▶ Task requirements
A verbatim reproduction of the lines below, from the line containing "Copy the CSS" through the line containing "jquery.cookie.js is a", both ends included, is the whole required output.
######
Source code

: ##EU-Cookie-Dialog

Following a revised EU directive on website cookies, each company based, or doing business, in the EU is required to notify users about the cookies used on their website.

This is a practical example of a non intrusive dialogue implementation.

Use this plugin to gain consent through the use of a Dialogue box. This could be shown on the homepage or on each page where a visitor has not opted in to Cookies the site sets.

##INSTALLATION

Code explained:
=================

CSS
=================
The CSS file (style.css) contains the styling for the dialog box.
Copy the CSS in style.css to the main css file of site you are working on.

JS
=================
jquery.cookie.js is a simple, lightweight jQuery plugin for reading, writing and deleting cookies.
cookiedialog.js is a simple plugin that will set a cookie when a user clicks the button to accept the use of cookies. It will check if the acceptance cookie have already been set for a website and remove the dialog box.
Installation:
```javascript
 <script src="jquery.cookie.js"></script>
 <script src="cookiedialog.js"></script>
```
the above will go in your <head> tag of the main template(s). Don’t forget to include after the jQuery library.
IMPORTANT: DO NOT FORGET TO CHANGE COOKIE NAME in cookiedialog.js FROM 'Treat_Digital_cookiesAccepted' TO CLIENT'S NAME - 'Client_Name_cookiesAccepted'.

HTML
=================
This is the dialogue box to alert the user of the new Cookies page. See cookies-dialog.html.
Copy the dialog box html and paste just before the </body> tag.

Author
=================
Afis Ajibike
######
▶ Worked solution
Copy the CSS in style.css to the main css file of site you are working on.

JS
=================
jquery.cookie.js is a simple, lightweight jQuery plugin for reading, writing and deleting cookies.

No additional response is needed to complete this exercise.